Stattdessen haben wir die Zeit viel eher genutzt um... |
...Chiloe kennen zu lernen wie zum Beispiel.... |
...das kleine Fischerdörfchen Dalcahue... |
Übrigens: New fühlt sich zurück in seiner Heimat Thailand überhaupt nicht mehr wohl. Die Lebensgewohnheiten zwischen Thailand und Chile sind wohl extremst unterschiedlich, so dass die Thais den mit Abstand größten Kulturschock erleben. Das ist sicherlich oft ein großes Problem. New hat das freie Leben auf Chiloe und speziell bei Margot so sehr lieben gelernt, dass er heute schon weiß, dass er zurückkehren wird, nachdem er die Schule beendet hat. Anschließend will er Tourismus studieren. Ich kann mir gut vorstellen, dass er seine Pläne realisieren wird.
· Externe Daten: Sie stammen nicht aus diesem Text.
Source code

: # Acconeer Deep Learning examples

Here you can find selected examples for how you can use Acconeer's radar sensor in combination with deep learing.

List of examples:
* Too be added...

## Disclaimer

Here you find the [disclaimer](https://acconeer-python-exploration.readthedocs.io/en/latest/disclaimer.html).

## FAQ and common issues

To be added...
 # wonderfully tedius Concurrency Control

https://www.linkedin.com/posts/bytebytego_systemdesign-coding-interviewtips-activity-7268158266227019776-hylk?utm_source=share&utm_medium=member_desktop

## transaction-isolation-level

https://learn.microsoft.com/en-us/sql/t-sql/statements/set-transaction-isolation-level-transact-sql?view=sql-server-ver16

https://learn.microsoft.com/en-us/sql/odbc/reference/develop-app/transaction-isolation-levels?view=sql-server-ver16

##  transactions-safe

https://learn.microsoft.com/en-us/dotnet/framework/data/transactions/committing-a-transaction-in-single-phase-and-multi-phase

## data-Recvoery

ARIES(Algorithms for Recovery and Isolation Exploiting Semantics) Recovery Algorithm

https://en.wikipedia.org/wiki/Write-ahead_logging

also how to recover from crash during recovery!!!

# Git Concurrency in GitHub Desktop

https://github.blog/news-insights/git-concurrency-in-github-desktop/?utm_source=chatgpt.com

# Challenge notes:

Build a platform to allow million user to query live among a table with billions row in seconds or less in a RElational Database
Am Samstagabend waren wir noch mal in der Disko, allerdings in unserem kleinen Dorf Chonchi und leider kamen nicht so viele Leute dorthin. Trotzdem war es schön und ich habe es genossen, abends mit jungen Leuten auszugehen. In Natales darf ich nicht in die Disko gehen. Meine Gasteltern haben Sorge um meinen - und ihren - Ruf. Da sie beide Lehrer und somit Vorbilder sind, ist das sicherlich berechtigt. Es wird dort nicht nur Alkohol getrunken, sondern man bekommt auch ohne Probleme Marihuana. Ich habe ihnen zwar versichert, dass ich weder das eine noch das andere anrühre, aber sie achten sehr auf das Gerede der Leute. Um so mehr habe ich daher meine Freiheiten hier genossen.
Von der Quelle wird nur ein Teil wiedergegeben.